FOQUS FOR SALES & DISTRIBUTION
FoQus for Sales and Distribution (also known as FoQus on Traders) pairs researchers with our sales and distribution teams to understand the beliefs, attitudes, drivers and barriers of retailer stocking and selling behavior related to our products. The findings present a portrait of retailers and identify key actions to improve the efficiency and sustainability of our distribution systems – for example, by integrating products into existing supply chains, better educating retailers about particular health products, or supporting retailers in promoting health products.

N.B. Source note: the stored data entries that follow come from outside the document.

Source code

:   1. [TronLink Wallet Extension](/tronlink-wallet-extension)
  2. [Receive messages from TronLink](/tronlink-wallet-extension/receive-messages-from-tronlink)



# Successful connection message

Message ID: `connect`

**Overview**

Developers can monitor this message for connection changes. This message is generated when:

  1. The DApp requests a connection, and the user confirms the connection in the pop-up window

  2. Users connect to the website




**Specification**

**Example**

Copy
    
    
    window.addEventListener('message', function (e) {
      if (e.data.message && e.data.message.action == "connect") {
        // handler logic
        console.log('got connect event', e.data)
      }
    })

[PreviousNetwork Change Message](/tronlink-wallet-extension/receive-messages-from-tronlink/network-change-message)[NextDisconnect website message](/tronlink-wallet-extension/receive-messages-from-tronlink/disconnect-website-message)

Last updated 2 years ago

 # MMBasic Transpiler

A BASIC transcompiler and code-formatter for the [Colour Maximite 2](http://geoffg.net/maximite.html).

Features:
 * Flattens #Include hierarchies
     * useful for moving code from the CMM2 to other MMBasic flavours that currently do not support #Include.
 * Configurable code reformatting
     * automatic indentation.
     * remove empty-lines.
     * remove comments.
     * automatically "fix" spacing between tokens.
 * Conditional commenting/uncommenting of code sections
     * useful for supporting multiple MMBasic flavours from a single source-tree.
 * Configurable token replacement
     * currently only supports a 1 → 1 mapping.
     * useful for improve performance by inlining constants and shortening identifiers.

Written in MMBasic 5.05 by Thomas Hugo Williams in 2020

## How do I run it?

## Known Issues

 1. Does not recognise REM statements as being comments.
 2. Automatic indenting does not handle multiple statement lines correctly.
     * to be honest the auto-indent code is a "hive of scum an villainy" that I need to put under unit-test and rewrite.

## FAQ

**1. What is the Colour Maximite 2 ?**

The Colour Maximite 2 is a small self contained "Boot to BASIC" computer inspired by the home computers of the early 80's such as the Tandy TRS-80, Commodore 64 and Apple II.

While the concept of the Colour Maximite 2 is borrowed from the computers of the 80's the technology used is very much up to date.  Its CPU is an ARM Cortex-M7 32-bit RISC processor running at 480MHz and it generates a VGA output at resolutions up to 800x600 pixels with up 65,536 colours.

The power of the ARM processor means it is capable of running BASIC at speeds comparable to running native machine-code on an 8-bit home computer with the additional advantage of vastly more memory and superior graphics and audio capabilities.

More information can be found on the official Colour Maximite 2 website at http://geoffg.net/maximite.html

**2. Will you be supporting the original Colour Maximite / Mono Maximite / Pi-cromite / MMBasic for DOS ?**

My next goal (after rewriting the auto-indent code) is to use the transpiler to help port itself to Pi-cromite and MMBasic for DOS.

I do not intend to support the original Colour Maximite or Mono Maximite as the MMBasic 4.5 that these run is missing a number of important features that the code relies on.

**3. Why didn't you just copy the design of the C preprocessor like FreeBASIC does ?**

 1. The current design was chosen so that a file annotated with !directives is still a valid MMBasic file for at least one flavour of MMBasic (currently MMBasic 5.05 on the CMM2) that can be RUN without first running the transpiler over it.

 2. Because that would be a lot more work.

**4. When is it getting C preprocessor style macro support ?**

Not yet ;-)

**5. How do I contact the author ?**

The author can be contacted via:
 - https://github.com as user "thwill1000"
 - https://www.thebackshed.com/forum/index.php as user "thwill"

The typical output of a sales and distribution study may include short photo/video narratives that capture key decision-making beliefs, behaviors and experiences of retailers; and a two- to four-page “dashboard” that describes the beliefs, behaviors and contexts of an archetypal retailer.
Flash FoQus is a suite of three quick-to-administer and inexpensive tools to address marketers’ needs when planning interventions. Each of the tools is designed to take two weeks or less and to produce evidence to answer narrowly defined questions at the intervention design stage of the project cycle:
FOQUS ON PROVIDERS
A FoQus on Providers study creates a profile of healthcare providers (for example, doctors, nurses, pharmacists, traditional birth attendants, community health workers, etc.) and service points (clinics, pharmacies or community gathering spaces, for example). This profile helps us to identify the drivers and barriers to treatment provision – to understand what makes providers and their service points function well or poorly. This information allows our program planners and technical staff to design strategies to improve the quality of care and other important aspects of service delivery.
A FoQus on Providers study typically uses small group discussions and one-on-one, in-depth interviewers. It also includes a visual component, such as photonarratives of a clinic, spoken narratives about cases, and/or observation of clinics and/or patient interactions.